Task instructions -
Repeat the data that follows, keeping every character intact.

Records for this task -
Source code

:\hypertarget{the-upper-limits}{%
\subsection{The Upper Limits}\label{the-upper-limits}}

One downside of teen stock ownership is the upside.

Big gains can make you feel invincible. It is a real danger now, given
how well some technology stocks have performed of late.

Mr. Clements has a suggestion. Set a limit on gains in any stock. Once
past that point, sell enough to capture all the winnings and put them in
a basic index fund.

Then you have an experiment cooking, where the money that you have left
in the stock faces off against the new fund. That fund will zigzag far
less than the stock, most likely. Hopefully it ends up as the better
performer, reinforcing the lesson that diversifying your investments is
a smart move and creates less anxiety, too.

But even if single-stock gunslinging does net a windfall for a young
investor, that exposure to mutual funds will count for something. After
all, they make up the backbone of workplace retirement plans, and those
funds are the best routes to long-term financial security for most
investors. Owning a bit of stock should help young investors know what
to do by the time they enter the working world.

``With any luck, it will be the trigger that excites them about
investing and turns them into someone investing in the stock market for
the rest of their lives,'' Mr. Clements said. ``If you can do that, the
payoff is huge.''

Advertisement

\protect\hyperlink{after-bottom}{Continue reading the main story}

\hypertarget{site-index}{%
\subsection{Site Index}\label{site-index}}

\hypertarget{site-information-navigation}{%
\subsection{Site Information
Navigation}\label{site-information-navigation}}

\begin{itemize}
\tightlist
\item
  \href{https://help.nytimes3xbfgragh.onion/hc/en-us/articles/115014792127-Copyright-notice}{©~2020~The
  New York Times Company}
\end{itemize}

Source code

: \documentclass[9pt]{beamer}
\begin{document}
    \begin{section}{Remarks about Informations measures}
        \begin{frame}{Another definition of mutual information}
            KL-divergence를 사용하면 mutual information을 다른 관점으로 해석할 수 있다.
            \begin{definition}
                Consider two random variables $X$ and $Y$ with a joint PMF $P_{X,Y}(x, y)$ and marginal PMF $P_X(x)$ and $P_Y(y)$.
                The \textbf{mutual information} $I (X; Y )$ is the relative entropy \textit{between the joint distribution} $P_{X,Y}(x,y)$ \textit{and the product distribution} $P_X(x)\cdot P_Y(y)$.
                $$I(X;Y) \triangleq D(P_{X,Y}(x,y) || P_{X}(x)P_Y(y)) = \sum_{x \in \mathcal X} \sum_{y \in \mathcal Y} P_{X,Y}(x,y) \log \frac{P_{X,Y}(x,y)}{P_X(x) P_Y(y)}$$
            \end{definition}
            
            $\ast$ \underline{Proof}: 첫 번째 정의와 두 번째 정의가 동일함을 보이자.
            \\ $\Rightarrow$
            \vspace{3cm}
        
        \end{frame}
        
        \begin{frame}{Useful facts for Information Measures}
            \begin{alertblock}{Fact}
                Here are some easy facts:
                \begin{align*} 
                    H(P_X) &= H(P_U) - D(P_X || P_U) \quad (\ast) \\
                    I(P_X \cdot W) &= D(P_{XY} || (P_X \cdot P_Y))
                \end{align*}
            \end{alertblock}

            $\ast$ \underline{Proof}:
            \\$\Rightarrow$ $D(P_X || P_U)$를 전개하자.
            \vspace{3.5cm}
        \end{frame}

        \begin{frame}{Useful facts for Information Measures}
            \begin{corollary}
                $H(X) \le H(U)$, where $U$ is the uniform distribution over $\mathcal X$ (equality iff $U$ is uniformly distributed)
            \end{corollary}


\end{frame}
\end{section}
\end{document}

Output of the task -
Source code

:\hypertarget{the-upper-limits}{%
\subsection{The Upper Limits}\label{the-upper-limits}}

One downside of teen stock ownership is the upside.

Big gains can make you feel invincible. It is a real danger now, given
how well some technology stocks have performed of late.

Mr. Clements has a suggestion. Set a limit on gains in any stock. Once
past that point, sell enough to capture all the winnings and put them in
a basic index fund.

Then you have an experiment cooking, where the money that you have left
in the stock faces off against the new fund. That fund will zigzag far
less than the stock, most likely. Hopefully it ends up as the better
performer, reinforcing the lesson that diversifying your investments is
a smart move and creates less anxiety, too.

But even if single-stock gunslinging does net a windfall for a young
investor, that exposure to mutual funds will count for something. After
all, they make up the backbone of workplace retirement plans, and those
funds are the best routes to long-term financial security for most
investors. Owning a bit of stock should help young investors know what
to do by the time they enter the working world.

``With any luck, it will be the trigger that excites them about
investing and turns them into someone investing in the stock market for
the rest of their lives,'' Mr. Clements said. ``If you can do that, the
payoff is huge.''

Advertisement

\protect\hyperlink{after-bottom}{Continue reading the main story}

\hypertarget{site-index}{%
\subsection{Site Index}\label{site-index}}

\hypertarget{site-information-navigation}{%
\subsection{Site Information
Navigation}\label{site-information-navigation}}

\begin{itemize}
\tightlist
\item
  \href{https://help.nytimes3xbfgragh.onion/hc/en-us/articles/115014792127-Copyright-notice}{©~2020~The
  New York Times Company}
\end{itemize}

Source code

: \documentclass[9pt]{beamer}
\begin{document}
    \begin{section}{Remarks about Informations measures}
        \begin{frame}{Another definition of mutual information}
            KL-divergence를 사용하면 mutual information을 다른 관점으로 해석할 수 있다.
            \begin{definition}
                Consider two random variables $X$ and $Y$ with a joint PMF $P_{X,Y}(x, y)$ and marginal PMF $P_X(x)$ and $P_Y(y)$.
                The \textbf{mutual information} $I (X; Y )$ is the relative entropy \textit{between the joint distribution} $P_{X,Y}(x,y)$ \textit{and the product distribution} $P_X(x)\cdot P_Y(y)$.
                $$I(X;Y) \triangleq D(P_{X,Y}(x,y) || P_{X}(x)P_Y(y)) = \sum_{x \in \mathcal X} \sum_{y \in \mathcal Y} P_{X,Y}(x,y) \log \frac{P_{X,Y}(x,y)}{P_X(x) P_Y(y)}$$
            \end{definition}
            
            $\ast$ \underline{Proof}: 첫 번째 정의와 두 번째 정의가 동일함을 보이자.
            \\ $\Rightarrow$
            \vspace{3cm}
        
        \end{frame}
        
        \begin{frame}{Useful facts for Information Measures}
            \begin{alertblock}{Fact}
                Here are some easy facts:
                \begin{align*} 
                    H(P_X) &= H(P_U) - D(P_X || P_U) \quad (\ast) \\
                    I(P_X \cdot W) &= D(P_{XY} || (P_X \cdot P_Y))
                \end{align*}
            \end{alertblock}

            $\ast$ \underline{Proof}:
            \\$\Rightarrow$ $D(P_X || P_U)$를 전개하자.
            \vspace{3.5cm}
        \end{frame}

        \begin{frame}{Useful facts for Information Measures}
            \begin{corollary}
                $H(X) \le H(U)$, where $U$ is the uniform distribution over $\mathcal X$ (equality iff $U$ is uniformly distributed)
            \end{corollary}


\end{frame}
\end{section}
\end{document}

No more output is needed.